## Overview

- **Expectation Used:** [expect_column_values_confidence_for_data_label_to_be_greater_than_or_equal_to_threshold](https://github.com/great-expectations/great_expectations/blob/develop/contrib/capitalone_dataprofiler_expectations/capitalone_dataprofiler_expectations/expectations/expect_column_values_confidence_for_data_label_to_be_greater_than_or_equal_to_threshold.py)

- **Expectation Description:** This expectation will check every record in the user specified column to determine if any given value is detected as a label with a confidence greater than or equal to the user specified threshold. The confidence level is generated by the Data Profiler's Data Labeler.

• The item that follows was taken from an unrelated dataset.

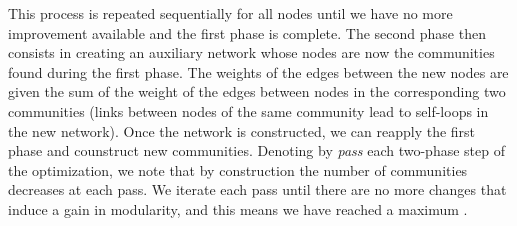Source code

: This process is repeated sequentially for all nodes until we have no more improvement available and the first phase is complete.
The second phase then consists in creating an auxiliary network whose nodes are now the communities found during the first phase. The weights of the edges between the new nodes are given the sum of the weight of the edges between nodes in the corresponding two communities (links between nodes of the same community lead to self-loops in the new network). Once the network is constructed, we can reapply the first phase and counstruct new communities. Denoting by \textit{pass} each two-phase step of the optimization, we note that by construction the number of communities decreases at each pass. We iterate each pass until there are no more changes that induce a gain in modularity, and this means we have reached a maximum \cite{blondel2008louvain}.


\pagebreak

- **Use Case:** If a user has sensitive data, such as SSNs, that they would expect to be detected as SSN label at a confidence level greater than or equal to a certain threshold, then they could use this expectation to identify and records which fall below this threshold.

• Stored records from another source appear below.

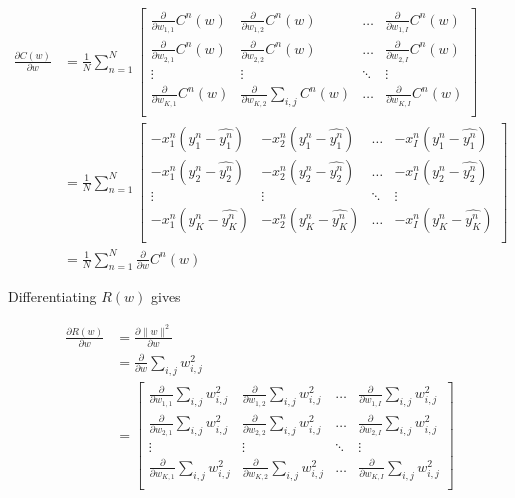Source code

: \documentclass{article}
\begin{document}
\begin{align}
    \frac{\partial C(w)}{\partial w} &= \frac{1}{N} \sum_{n=1}^N 
    \begin{bmatrix}
    \frac{\partial}{\partial w_{1,1}} C^n(w) & \frac{\partial}{\partial w_{1,2}} C^n(w) & \dots & \frac{\partial}{\partial w_{1,I}} C^n(w) \\
    \frac{\partial}{\partial w_{2,1}} C^n(w) & \frac{\partial}{\partial w_{2,2}} C^n(w)& \dots & \frac{\partial}{\partial w_{2,I}} C^n(w) \\
    \vdots & \vdots & \ddots & \vdots \\
    \frac{\partial}{\partial w_{K,1}} C^n(w) & \frac{\partial}{\partial w_{K,2}} \sum_{i,j}C^n(w)& \dots & \frac{\partial}{\partial w_{K,I}}C^n(w) \\
\end{bmatrix} \\
    &= \frac{1}{N} \sum_{n=1}^N  \begin{bmatrix}
    -x_1^n(y_1^n - \hat{y_1^n}) & -x_2^n(y_1^n - \hat{y_1^n}) & \dots & -x_I^n(y_1^n - \hat{y_1^n}) \\
    -x_1^n(y_2^n - \hat{y_2^n}) & -x_2^n(y_2^n - \hat{y_2^n}) & \dots & -x_I^n(y_2^n - \hat{y_2^n})  \\
    \vdots & \vdots & \ddots & \vdots \\
    -x_1^n(y_K^n - \hat{y_K^n}) & -x_2^n(y_K^n - \hat{y_K^n}) & \dots & -x_I^n(y_K^n - \hat{y_K^n}) \\
\end{bmatrix} \\
    &= \frac{1}{N} \sum_{n=1}^N \frac{\partial}{\partial w}C^n(w) \label{eq:dcw}
\end{align}

Differentiating $R(w)$ gives

\begin{align}
    \frac{\partial R(w)}{\partial w} &= \frac{\partial \|w\|^2}{\partial w} \\
    &= \frac{\partial}{\partial w} \sum_{i,j} w_{i,j}^2 \\
    &= \begin{bmatrix}
    \frac{\partial}{\partial w_{1,1}} \sum_{i,j} w_{i,j}^2 & \frac{\partial}{\partial w_{1,2}} \sum_{i,j} w_{i,j}^2 & \dots & \frac{\partial}{\partial w_{1,I}} \sum_{i,j} w_{i,j}^2 \\
    \frac{\partial}{\partial w_{2,1}} \sum_{i,j} w_{i,j}^2 & \frac{\partial}{\partial w_{2,2}} \sum_{i,j} w_{i,j}^2& \dots & \frac{\partial}{\partial w_{2,I}} \sum_{i,j}w_{i,j}^2 \\
    \vdots & \vdots & \ddots & \vdots \\
    \frac{\partial}{\partial w_{K,1}} \sum_{i,j} w_{i,j}^2 & \frac{\partial}{\partial w_{K,2}} \sum_{i,j} w_{i,j}^2& \dots & \frac{\partial}{\partial w_{K,I}} \sum_{i,j}w_{i,j}^2  \\
\end{bmatrix} \label{eq:matrix}
\end{align}
\end{document}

- **Example Details:** In this particular example, we are checking how much of our data in an ip column can be detected with the `IPV4` label with a confidence level higher than 0.85.

### Imports

In [None]:
import os

import pandas as pd
import numpy as np

# Great expectations imports
import great_expectations as ge
from capitalone_dataprofiler_expectations.expectations. \
    expect_column_values_confidence_for_data_label_to_be_greater_than_or_equal_to_threshold \
    import ExpectColumnValuesConfidenceForDataLabelToBeGreaterThanOrEqualToThreshold
from great_expectations.self_check.util import build_pandas_validator_with_data

### Setup
Below we are going to import a dataset from the Data Profile testing suite. This csv holds a column named `srcip` which holds the ip data that will be used further below.

In [None]:
context = ge.get_context()

In [None]:
aws_honeypot_data_path = "../../dataprofiler/tests/data/csv/aws_honeypot_marx_geo.csv"
df = pd.read_csv(aws_honeypot_data_path)
df.head()

### Running the Exception
We build the validator by passing in the dataframe we build above. Then we will use the exception below to find values in the `srcip` column that are labeled as `IPV4` with a confidence of .85 or higher.

In [None]:
validator = build_pandas_validator_with_data(df)
results = validator.expect_column_values_confidence_for_data_label_to_be_greater_than_or_equal_to_threshold(
    column='srcip',
    data_label='IPV4',
    threshold=.85
)

### Results
From the output below, you can see that there are 9 values in the `srcip` column which are detected by our expectation with a confidence value greater than .85 as well as two rows which were missing values.

In [None]:
results